◆ INSTRUCTIONS FOR THE TASK: Only the lines below from the one containing "- Training sessions and workshops" to the one containing "- Monitor system health" should be repeated, both included and unchanged.

◆ RECORD EXCERPTS:
● ● ● ● ●

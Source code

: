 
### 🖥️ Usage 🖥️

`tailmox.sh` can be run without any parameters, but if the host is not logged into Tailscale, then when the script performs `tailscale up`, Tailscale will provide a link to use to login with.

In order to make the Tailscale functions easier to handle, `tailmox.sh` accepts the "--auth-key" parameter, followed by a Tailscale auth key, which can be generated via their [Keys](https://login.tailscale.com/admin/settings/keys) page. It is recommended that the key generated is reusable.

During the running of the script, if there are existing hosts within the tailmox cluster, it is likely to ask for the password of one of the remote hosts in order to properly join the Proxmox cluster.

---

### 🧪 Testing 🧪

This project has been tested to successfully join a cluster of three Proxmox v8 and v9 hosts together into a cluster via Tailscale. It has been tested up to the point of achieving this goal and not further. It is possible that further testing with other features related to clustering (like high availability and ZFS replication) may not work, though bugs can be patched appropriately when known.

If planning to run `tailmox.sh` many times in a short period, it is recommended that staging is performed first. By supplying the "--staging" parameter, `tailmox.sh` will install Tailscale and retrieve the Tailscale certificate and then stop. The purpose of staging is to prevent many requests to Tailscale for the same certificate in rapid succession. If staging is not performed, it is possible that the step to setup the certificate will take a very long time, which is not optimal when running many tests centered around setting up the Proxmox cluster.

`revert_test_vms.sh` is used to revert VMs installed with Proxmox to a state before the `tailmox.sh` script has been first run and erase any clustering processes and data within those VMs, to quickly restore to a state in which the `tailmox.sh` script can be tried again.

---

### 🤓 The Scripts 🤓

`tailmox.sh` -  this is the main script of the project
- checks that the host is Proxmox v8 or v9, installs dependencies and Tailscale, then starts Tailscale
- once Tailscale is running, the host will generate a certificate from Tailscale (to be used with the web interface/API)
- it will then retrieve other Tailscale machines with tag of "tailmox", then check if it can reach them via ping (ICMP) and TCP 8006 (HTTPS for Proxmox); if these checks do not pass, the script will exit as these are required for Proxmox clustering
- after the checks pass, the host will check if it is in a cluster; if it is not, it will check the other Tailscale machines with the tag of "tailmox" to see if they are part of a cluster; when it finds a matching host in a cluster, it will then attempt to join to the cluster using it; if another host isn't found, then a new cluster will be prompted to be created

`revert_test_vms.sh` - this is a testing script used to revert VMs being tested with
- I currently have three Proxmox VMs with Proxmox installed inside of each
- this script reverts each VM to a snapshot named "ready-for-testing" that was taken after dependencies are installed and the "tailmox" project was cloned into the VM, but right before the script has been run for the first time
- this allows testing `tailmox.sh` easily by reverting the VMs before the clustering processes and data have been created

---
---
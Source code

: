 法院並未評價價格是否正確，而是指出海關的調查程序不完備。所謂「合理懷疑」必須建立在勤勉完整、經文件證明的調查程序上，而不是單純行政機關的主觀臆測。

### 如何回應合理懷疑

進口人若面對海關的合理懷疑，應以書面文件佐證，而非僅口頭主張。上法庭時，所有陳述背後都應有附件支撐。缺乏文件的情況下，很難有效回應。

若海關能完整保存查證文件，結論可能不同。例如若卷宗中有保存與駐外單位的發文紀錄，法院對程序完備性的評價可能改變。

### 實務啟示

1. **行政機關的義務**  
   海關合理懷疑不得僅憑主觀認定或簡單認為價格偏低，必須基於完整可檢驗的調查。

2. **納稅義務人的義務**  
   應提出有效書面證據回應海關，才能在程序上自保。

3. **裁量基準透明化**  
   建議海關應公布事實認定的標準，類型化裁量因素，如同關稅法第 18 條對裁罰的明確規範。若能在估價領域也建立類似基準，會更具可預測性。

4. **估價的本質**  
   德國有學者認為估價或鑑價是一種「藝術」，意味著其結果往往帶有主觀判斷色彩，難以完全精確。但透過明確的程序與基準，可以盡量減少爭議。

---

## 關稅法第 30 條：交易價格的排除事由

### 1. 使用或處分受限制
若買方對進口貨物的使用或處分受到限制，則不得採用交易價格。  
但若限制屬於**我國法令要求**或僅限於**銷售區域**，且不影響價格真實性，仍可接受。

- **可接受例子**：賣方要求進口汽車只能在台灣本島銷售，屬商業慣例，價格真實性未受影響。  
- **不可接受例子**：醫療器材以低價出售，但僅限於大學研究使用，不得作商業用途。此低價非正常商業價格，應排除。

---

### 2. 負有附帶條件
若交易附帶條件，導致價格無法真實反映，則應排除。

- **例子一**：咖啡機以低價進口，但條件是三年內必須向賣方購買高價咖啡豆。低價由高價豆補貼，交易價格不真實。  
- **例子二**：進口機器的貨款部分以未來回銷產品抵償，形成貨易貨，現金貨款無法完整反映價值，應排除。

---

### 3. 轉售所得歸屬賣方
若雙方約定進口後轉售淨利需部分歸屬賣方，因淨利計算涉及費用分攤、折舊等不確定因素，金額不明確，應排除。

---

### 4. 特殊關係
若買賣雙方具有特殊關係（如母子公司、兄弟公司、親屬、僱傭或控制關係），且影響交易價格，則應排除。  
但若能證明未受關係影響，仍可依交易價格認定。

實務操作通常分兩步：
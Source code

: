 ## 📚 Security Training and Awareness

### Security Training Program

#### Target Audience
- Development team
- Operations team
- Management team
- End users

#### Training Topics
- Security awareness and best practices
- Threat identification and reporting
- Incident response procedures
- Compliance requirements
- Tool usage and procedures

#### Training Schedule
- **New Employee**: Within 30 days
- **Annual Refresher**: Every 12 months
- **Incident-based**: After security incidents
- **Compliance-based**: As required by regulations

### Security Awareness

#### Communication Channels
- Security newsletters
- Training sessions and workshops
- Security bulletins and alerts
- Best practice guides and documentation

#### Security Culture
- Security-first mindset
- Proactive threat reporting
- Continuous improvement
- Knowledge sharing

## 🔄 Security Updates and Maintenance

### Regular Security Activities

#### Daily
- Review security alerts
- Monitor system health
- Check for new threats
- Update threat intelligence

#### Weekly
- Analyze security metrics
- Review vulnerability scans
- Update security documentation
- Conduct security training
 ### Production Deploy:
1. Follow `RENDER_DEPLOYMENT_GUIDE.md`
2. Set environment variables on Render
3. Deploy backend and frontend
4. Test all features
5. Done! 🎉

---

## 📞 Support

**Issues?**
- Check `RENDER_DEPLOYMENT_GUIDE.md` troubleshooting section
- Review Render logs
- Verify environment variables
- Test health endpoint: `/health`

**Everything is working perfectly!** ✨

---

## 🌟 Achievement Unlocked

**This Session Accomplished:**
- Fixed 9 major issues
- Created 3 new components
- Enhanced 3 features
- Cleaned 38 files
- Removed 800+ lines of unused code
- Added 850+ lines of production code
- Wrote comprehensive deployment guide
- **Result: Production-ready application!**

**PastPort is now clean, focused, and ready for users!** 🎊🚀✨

● ● ● ● ●

◆ ANSWER BELOW:
- Training sessions and workshops
- Security bulletins and alerts
- Best practice guides and documentation

#### Security Culture
- Security-first mindset
- Proactive threat reporting
- Continuous improvement
- Knowledge sharing

## 🔄 Security Updates and Maintenance

### Regular Security Activities

#### Daily
- Review security alerts
- Monitor system health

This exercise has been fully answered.